F-RNG: Feed-Forward Relightable Neural Gaussians

Capturing relightable 3D assets from real-world objects is a widely researched problem. Several per-scene optimization-based methods, based on 3D Gaussian splatting (3DGS), support relighting; however, they usually require dense input views, and their overfitting nature makes it difficult to generalize across scenes. Unlike per-scene optimization methods, generalized feed-forward models can directly reconstruct Gaussians from sparse input views. However, the resulting assets have baked-in illumination and cannot be easily used for relighting. In this paper, we present F-RNG, a feed-forward framework that directly generates relightable 3DGS assets from sparse-view inputs. Training such a model from scratch can require massive data and computing resources, and it is especially challenging to generate relightable assets in a feed-forward manner with acceptable cost. We develop F-RNG upon an existing large reconstruction model (LRM) to extract relightable representations, while also utilizing priors from an intrinsic decomposition model (IDM). Specifically, we first introduce a latent-interpolated fine-grained geometry synthesis to enhance the LRM's geometry representation. Second, we propose a prior-guided relightable appearance distillation to extract relightable neural representations by incorporating IDM priors. Finally, a universal neural renderer enables flexible and high-fidelity relighting. F-RNG requires neither re-training nor fine-tuning of the underlying LRMs, thus can automatically benefit from better LRMs and IDMs in the future. With only small networks that can be trained with affordable data and computational resources, F-RNG avoids the repetitive inference of large models under different light conditions. By comparison to the state-of-the-art LRM-based relighting method, F-RNG achieves ~25x faster relighting, as well as superior quality (~+2.0 dB).

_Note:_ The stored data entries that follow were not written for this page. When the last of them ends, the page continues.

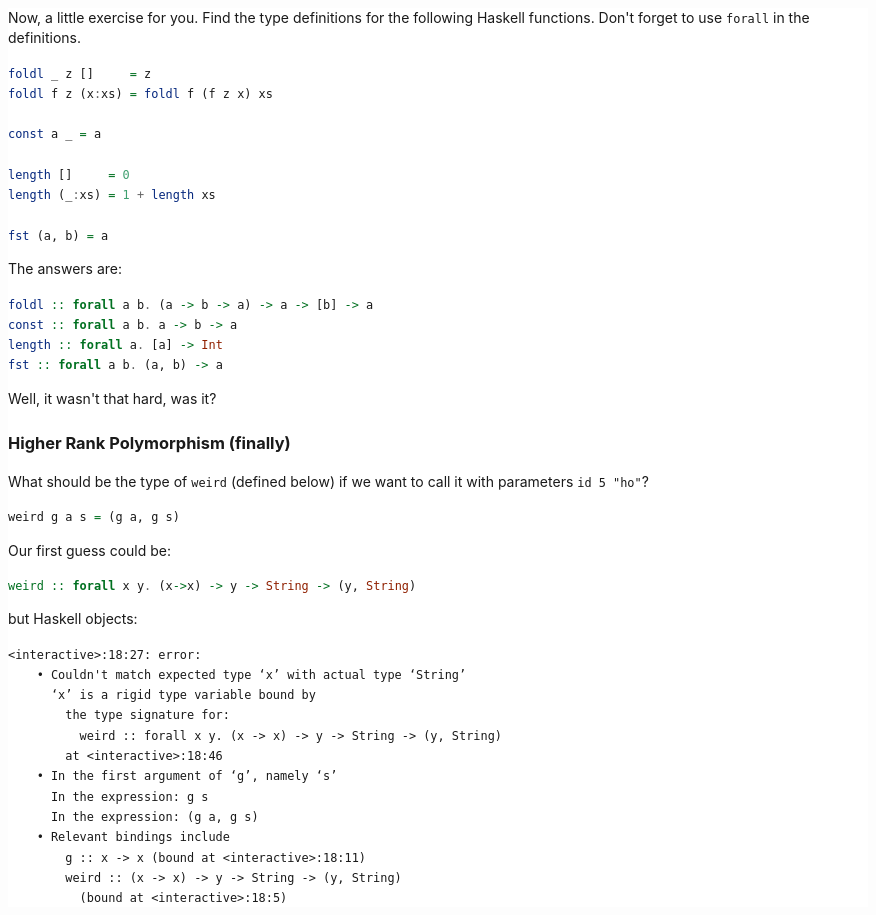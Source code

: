 Now, a little exercise for you. Find the type definitions for the following Haskell
functions. Don't forget to use `forall` in the definitions.

```haskell
foldl _ z []     = z
foldl f z (x:xs) = foldl f (f z x) xs

const a _ = a

length []     = 0
length (_:xs) = 1 + length xs

fst (a, b) = a
```

The answers are:

```haskell
foldl :: forall a b. (a -> b -> a) -> a -> [b] -> a
const :: forall a b. a -> b -> a
length :: forall a. [a] -> Int
fst :: forall a b. (a, b) -> a
```

Well, it wasn't that hard, was it?

### Higher Rank Polymorphism (finally) ###

What should be the type of `weird` (defined below) if we want to call it with parameters
`id 5 "ho"`?

```haskell
weird g a s = (g a, g s)
```

Our first guess could be:

```haskell
weird :: forall x y. (x->x) -> y -> String -> (y, String)
```

but Haskell objects:

```plain
<interactive>:18:27: error:
    • Couldn't match expected type ‘x’ with actual type ‘String’
      ‘x’ is a rigid type variable bound by
        the type signature for:
          weird :: forall x y. (x -> x) -> y -> String -> (y, String)
        at <interactive>:18:46
    • In the first argument of ‘g’, namely ‘s’
      In the expression: g s
      In the expression: (g a, g s)
    • Relevant bindings include
        g :: x -> x (bound at <interactive>:18:11)
        weird :: (x -> x) -> y -> String -> (y, String)
          (bound at <interactive>:18:5)
```


[wSf]: https://en.wikipedia.org/wiki/System_F
[blynnSf]: https://crypto.stanford.edu/~blynn/lambda/systemf.html
[church]: https://en.wikipedia.org/wiki/Alonzo_Church
[^C-not-turing-complete]: This is not actually truth because C is not Turing Complete, but
[reduce]: https://ro-che.info/ccc/18 "A link to a cartoon explaining the difference between equality and reduction"
[^reduce]: Lambda Calculus is like maths written on paper. You need an interpreter,
[^betareduction]: Using beta-reduction.
[^further]: `2+1` can be further reduced to `3` by using the intuitive rule of adding, or
[^haskelllambda]: Wait! That looks just like Haskell code! Well, it shouldn't surprise us
[blynn]: https://crypto.stanford.edu/~blynn/lambda/
[^sorry]: Sorry if you see too many spelling mistakes on the Python script.  I wrote the
[^shameless]: ikr, shameless self-promotion.
[^calc]: or should it be _calculi_? _calculuses_? _calculus's_? _calculises'_???
[^systemf]: In [System F](https://en.wikipedia.org/wiki/System_F) to be more precise
[^abusing]: Note that I'm abusing ("extending") again the notation of Lambda Calculus to
[elmanantial]: https://elmanantialdebits.blogspot.com.co/2010/04/polimorfismo-de-rango-superior.html
[^cons]: `cons`, `car` and `cdr` are simple functions to operate with tuples in
[^haskconst]: We may think that the "equivalents" of `cons`, `car` and `cdr` in haskell
[^drill]: You know the drill already. I'm extending the typed lambda calculus with lists.
[^kind]: Kinds are another extension to Lambda Calculus which give us the power to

翻译：从真实世界物体中捕获可重光照的3D资产是一个被广泛研究的问题。基于3D高斯泼溅（3DGS）的若干逐场景优化方法支持重光照；然而，这些方法通常需要密集的输入视图，且其过拟合特性使其难以跨场景泛化。与逐场景优化方法不同，通用的前馈模型可直接从稀疏输入视图重建高斯场，但生成的资产具有固化光照，难以直接用于重光照。本文提出F-RNG，一种前馈框架，可直接从稀疏视图输入生成可重光照的3DGS资产。从头训练此类模型可能需要海量数据和计算资源，且以前馈方式生成可重光照资产在可接受成本下尤为困难。我们基于现有大型重建模型（LRM）构建F-RNG以提取可重光照表示，同时利用内在分解模型（IDM）的先验知识。具体而言：首先，我们引入潜在空间插值的细粒度几何合成以增强LRM的几何表示；其次，提出先验引导的可重光照外观蒸馏，通过融合IDM先验提取可重光照神经表示；最后，通用神经渲染器实现灵活且高保真的重光照。F-RNG无需对底层LRM进行重新训练或微调，因此未来可自动受益于更优的LRM和IDM。仅需以可负担的数据和计算资源训练小型网络，F-RNG避免了大型模型在不同光照条件下的重复推理。与基于LRM的最先进重光照方法相比，F-RNG实现约25倍的重光照加速，同时质量提升约2.0 dB。